I get the impression here that you're relying not just on the read()
blocking indefinitely until the first byte appears, but also on
returning not long after that, despite having read much fewer than the
1024 bytes in the initial request.

POSIX requires the former, but merely permits the latter. A different
implementation would be entirely justified in blocking until 1024 bytes
had been received, unless you set the termios VTIME value to specify a
timeout. You're depending on the fact that on the system you're using 
happens to have a default there that suits you (I think 0.1 seconds is
common), or that the serial driver has an internal timeout that has the
same effect.

So this code as shown can't be relied on, even on POSIX. And the "block
until first byte, then start the timeout" semantics aren't available on
other systems (e.g. Windows), so it's not a portable idiom.

Also to get those semantics, you need to open the port without
O_NONBLOCK, which has the side effect that it's impossible to then make
any non-blocking read/write calls later without closing and reopening
the port.

Rather than wanting the primitives to work like those on a given system
in a given mode, I think it's much clearer to express what you actually
want:

1. A blocking wait until a byte is received, followed by
2. A blocking read of bytes received up to some timeout after that.

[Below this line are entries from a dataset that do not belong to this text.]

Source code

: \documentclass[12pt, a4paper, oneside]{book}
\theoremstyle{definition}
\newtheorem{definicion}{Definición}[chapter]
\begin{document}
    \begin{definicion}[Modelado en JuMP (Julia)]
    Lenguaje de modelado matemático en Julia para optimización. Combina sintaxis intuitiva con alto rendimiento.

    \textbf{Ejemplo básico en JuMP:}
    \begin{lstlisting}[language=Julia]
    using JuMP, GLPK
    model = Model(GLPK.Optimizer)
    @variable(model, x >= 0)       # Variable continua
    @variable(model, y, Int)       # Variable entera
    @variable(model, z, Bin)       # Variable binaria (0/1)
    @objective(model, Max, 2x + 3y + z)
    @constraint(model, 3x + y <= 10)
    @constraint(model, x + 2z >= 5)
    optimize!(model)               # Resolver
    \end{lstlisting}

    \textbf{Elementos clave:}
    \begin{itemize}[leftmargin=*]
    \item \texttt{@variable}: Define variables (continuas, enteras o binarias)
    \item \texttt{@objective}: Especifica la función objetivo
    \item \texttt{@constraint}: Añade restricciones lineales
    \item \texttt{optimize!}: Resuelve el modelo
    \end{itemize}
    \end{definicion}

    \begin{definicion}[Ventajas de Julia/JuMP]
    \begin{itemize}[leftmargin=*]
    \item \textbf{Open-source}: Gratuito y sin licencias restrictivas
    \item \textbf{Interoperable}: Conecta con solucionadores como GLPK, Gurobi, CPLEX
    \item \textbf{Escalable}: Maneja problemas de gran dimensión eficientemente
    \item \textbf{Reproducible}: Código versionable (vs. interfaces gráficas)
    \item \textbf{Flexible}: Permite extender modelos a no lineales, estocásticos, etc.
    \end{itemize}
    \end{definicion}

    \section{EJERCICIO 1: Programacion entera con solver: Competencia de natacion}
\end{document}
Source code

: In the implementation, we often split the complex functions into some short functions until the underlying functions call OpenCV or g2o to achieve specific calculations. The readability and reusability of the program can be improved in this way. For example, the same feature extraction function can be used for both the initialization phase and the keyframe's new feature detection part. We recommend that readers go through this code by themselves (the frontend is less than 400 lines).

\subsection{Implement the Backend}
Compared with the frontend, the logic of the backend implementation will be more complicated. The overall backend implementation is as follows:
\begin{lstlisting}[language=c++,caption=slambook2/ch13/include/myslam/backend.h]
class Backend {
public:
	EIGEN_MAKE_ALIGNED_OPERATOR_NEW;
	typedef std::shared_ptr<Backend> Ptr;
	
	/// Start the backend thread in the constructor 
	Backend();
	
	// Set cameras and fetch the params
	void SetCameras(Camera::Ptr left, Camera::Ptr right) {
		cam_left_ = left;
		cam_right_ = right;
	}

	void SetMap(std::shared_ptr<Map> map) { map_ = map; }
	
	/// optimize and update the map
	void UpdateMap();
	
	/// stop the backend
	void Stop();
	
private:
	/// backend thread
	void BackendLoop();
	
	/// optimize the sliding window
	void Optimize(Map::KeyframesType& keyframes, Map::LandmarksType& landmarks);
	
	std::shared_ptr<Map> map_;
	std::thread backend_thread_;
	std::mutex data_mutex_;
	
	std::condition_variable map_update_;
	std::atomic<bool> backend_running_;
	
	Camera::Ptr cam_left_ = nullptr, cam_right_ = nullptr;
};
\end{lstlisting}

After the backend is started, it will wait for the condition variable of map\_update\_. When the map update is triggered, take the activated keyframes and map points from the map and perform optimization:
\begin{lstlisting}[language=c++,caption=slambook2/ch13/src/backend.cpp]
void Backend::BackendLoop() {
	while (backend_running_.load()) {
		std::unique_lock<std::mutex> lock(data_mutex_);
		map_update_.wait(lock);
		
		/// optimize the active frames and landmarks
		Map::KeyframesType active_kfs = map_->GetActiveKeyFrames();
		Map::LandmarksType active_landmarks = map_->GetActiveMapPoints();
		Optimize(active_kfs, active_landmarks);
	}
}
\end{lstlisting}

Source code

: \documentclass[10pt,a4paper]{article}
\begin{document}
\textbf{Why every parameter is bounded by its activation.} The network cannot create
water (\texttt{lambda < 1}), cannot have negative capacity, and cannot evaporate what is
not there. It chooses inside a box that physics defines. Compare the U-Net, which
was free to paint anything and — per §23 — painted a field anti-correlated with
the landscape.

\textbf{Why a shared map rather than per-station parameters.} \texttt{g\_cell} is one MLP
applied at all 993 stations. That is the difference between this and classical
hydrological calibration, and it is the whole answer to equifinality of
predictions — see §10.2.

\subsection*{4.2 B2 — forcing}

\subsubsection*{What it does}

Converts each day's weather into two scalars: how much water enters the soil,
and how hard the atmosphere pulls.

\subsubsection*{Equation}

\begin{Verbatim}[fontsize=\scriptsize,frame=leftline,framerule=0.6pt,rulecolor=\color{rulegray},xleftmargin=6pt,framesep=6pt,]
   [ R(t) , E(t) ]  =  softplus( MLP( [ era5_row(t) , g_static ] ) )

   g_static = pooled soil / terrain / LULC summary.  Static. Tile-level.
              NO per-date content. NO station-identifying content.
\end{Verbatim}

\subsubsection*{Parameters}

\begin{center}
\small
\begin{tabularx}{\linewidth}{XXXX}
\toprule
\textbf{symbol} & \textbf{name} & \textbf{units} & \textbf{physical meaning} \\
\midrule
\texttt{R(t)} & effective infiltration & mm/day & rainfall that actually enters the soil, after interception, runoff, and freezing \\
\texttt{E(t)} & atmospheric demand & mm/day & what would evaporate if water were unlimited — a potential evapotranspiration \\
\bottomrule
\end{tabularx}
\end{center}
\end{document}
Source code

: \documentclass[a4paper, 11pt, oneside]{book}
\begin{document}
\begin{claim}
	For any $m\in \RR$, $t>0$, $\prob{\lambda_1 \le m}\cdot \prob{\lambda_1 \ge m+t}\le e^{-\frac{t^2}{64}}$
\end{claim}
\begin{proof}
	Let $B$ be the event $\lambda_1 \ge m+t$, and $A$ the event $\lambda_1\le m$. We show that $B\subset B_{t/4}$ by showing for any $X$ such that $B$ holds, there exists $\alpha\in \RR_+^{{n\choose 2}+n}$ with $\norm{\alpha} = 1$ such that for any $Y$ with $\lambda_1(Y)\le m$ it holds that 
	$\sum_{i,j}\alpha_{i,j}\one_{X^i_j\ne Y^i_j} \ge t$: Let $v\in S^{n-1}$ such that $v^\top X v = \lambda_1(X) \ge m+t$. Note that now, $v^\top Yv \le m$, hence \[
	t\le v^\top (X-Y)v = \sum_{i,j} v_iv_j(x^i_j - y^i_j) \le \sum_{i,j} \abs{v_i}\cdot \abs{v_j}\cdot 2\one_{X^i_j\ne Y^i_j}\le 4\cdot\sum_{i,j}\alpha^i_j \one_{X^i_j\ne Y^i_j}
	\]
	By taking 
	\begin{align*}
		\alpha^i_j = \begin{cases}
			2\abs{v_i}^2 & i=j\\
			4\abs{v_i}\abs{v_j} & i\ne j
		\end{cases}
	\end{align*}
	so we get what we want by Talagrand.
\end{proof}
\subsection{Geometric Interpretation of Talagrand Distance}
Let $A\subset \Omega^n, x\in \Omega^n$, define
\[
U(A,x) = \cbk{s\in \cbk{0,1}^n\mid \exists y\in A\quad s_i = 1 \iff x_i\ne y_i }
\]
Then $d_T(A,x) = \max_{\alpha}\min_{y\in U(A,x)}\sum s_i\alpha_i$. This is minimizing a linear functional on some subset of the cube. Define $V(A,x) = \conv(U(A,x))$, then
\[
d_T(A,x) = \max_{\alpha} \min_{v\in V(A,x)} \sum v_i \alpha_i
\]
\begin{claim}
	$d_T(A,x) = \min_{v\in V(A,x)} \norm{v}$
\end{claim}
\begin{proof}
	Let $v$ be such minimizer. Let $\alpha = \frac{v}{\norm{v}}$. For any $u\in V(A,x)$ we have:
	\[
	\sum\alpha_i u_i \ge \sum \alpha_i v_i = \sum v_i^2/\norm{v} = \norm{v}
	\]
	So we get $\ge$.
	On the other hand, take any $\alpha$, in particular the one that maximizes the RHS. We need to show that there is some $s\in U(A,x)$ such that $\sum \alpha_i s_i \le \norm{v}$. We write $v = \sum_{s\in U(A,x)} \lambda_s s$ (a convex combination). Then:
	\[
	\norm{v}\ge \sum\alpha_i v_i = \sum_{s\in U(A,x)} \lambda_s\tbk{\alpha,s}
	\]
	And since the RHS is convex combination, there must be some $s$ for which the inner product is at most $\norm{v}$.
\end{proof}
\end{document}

And the way to express that in libserialport seems logical enough to me:

1. sp_wait(&set_with_rx_ready_event, 0);
2. sp_blocking_read(buf, length, your_preferred_timeout);

Which is almost what you have in your following example:

> With libserialport to get the same behaviour I need to:
> 
> struct sp_port *p = open_and_configure_port();
> uint8_t buf[1024];
> size_t used = 0;
> struct sp_event_set *ev;
> sp_new_event_set(&ev);
> sp_add_port_events(ev, p, SP_EVENT_RX_READY);
> for (;;) {
>     sp_wait(ev, 0);
>     sp_nonblocking_read(p, buf + used, sizeof(buf) - used);
>     /* scan for 'X', if found break */
>     if (memchr(buf + used, 'X', r))
>        break;
>     used += r;
> }

...except you should change the nonblocking read for a blocking one with
whatever short timeout value you want to use.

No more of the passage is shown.